Seven area organizations committed to the needs of low-income women, job training and early education have been awarded grants totaling $228,000 by directors of the Raymond John Wean Foundation.

The latest round of grants, approved at a meeting this month, reflects the foundation’s overall mission of improving the lives of residents of the Mahoning Valley by strengthening existing organizations and urging collaboration.

“We know that there is incredible potential in the Mahoning Valley, and we are delighted to be in a position to help forward-thinking organizations try to meet some of the Valley’s needs,” said Jeff Glebocki, foundation president.

The YWCA of Warren received the largest grant of $100,000 to help relocate Planned Parenthood of Northeasten Ohio’s Cortland location to the YWCA building in downtown Warren.

About 2,500 Trumbull County clients received services at the Cortland location in the past year. Planned Parenthood of Northeast Ohio is the only subsidized provider of comprehensive, voluntary and confidential family planning and contraception services in the Mahoning Valley.

Planned Parenthood’s move to the YWCA is part of a restructuring and rebuilding of the aging downtown Warren structure.

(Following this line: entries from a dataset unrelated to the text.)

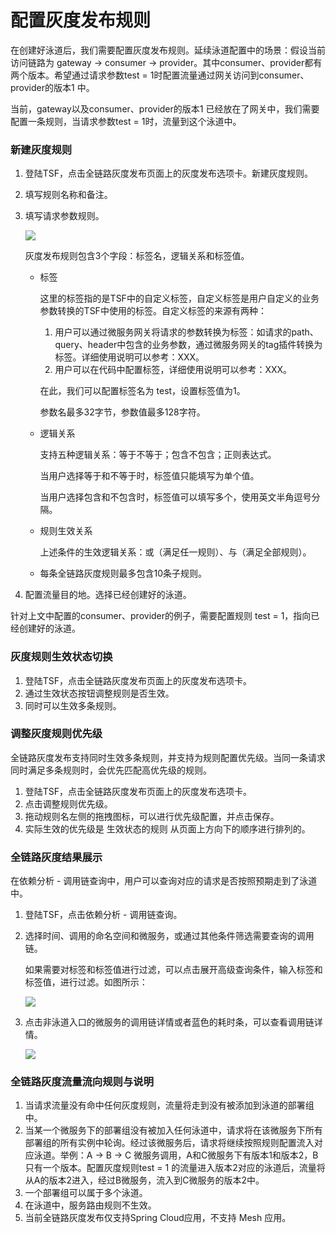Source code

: # 配置灰度发布规则

在创建好泳道后，我们需要配置灰度发布规则。延续泳道配置中的场景：假设当前访问链路为 gateway -> consumer -> provider。其中consumer、provider都有两个版本。希望通过请求参数test = 1时配置流量通过网关访问到consumer、provider的版本1 中。

当前，gateway以及consumer、provider的版本1 已经放在了网关中，我们需要配置一条规则，当请求参数test = 1时，流量到这个泳道中。



### 新建灰度规则

1. 登陆TSF，点击全链路灰度发布页面上的灰度发布选项卡。新建灰度规则。

2. 填写规则名称和备注。

3. 填写请求参数规则。

   ![](https://main.qcloudimg.com/raw/48e9e029203ba508aa4f433b558b1b6e.png)

   灰度发布规则包含3个字段：标签名，逻辑关系和标签值。

   - 标签

     这里的标签指的是TSF中的自定义标签，自定义标签是用户自定义的业务参数转换的TSF中使用的标签。自定义标签的来源有两种：

     1. 用户可以通过微服务网关将请求的参数转换为标签：如请求的path、query、header中包含的业务参数，通过微服务网关的tag插件转换为标签。详细使用说明可以参考：XXX。
     2. 用户可以在代码中配置标签，详细使用说明可以参考：XXX。

     在此，我们可以配置标签名为 test，设置标签值为1。

     参数名最多32字节，参数值最多128字符。

   - 逻辑关系

     支持五种逻辑关系：等于不等于；包含不包含；正则表达式。

     当用户选择等于和不等于时，标签值只能填写为单个值。

     当用户选择包含和不包含时，标签值可以填写多个，使用英文半角逗号分隔。

   - 规则生效关系

     上述条件的生效逻辑关系：或（满足任一规则）、与（满足全部规则）。

   - 每条全链路灰度规则最多包含10条子规则。

4. 配置流量目的地。选择已经创建好的泳道。

针对上文中配置的consumer、provider的例子，需要配置规则 test = 1，指向已经创建好的泳道。



### 灰度规则生效状态切换

1. 登陆TSF，点击全链路灰度发布页面上的灰度发布选项卡。
2. 通过生效状态按钮调整规则是否生效。
3. 同时可以生效多条规则。



### 调整灰度规则优先级

全链路灰度发布支持同时生效多条规则，并支持为规则配置优先级。当同一条请求同时满足多条规则时，会优先匹配高优先级的规则。

1. 登陆TSF，点击全链路灰度发布页面上的灰度发布选项卡。
2. 点击调整规则优先级。
3. 拖动规则名左侧的拖拽图标，可以进行优先级配置，并点击保存。
4. 实际生效的优先级是 生效状态的规则 从页面上方向下的顺序进行排列的。



### 全链路灰度结果展示

在依赖分析 - 调用链查询中，用户可以查询对应的请求是否按照预期走到了泳道中。

1. 登陆TSF，点击依赖分析 - 调用链查询。

2. 选择时间、调用的命名空间和微服务，或通过其他条件筛选需要查询的调用链。

   如果需要对标签和标签值进行过滤，可以点击展开高级查询条件，输入标签和标签值，进行过滤。如图所示：

   ![](https://main.qcloudimg.com/raw/774b6e14bde4d6dde035fa1ee1276968.png)

3. 点击非泳道入口的微服务的调用链详情或者蓝色的耗时条，可以查看调用链详情。



   ![](https://main.qcloudimg.com/raw/163946b9c2ebb12174ff867a927b3f77.png)





### 全链路灰度流量流向规则与说明

1. 当请求流量没有命中任何灰度规则，流量将走到没有被添加到泳道的部署组中。
2. 当某一个微服务下的部署组没有被加入任何泳道中，请求将在该微服务下所有部署组的所有实例中轮询。经过该微服务后，请求将继续按照规则配置流入对应泳道。举例：A -> B -> C 微服务调用，A和C微服务下有版本1和版本2，B只有一个版本。配置灰度规则test = 1 的流量进入版本2对应的泳道后，流量将从A的版本2进入，经过B微服务，流入到C微服务的版本2中。
3. 一个部署组可以属于多个泳道。
4. 在泳道中，服务路由规则不生效。
5.  当前全链路灰度发布仅支持Spring Cloud应用，不支持 Mesh 应用。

The total building project is expected to cost $3.4 million.

The foundation’s next largest award of $40,000 went to the Western Reserve Land Conservancy for its urban Thriving Communities Initiative, which will help land banks operating in Trumbull and Mahoning counties to use best practices and pursue self-sustainable business models.

The Western Reserve Land Conservancy, formed in 2006 as the merger of eight organizations in Northeast Ohio, strives to revitalize Northeast Ohio’s cities through land reuse.

“Vacant properties are an enormous problem for the Mahoning Valley,” Glebocki said, noting that Warren and Youngstown have more than twice the national average of such properties.

Mahoning County had 1,819 foreclosure filings in 2010, a 466 percent increase in the last 15 years and Trumbull County had 1,413 filings last year representing a 456 percent increase over the last 15 years.

Neighborhood Ministries of Campbell, which will celebrate its 100th year of providing a wide range of services to low-income children and families, will receive $25,000 to help hire support staff to manage its growing operations.

The organization’s work, which started as Bible studies for newly arriving immigrant families in Mahoning County in 1912, has changed over the years and now includes offering people assistance with health needs, tutoring, after-school programs, life skills programs and drug abuse prevention.

Others grants awarded this month include $13,000 to Someplace Safe for a shelter expansion project, $25,000 to Tru-Mah-Col for helping three different early childhood education initiatives, $15,000 to Voices for Ohio’s Children for advocacy work throughout the state and $10,000 to the Trumbull Metropolitan Housing Authority for its Youth Build program, which includes job training.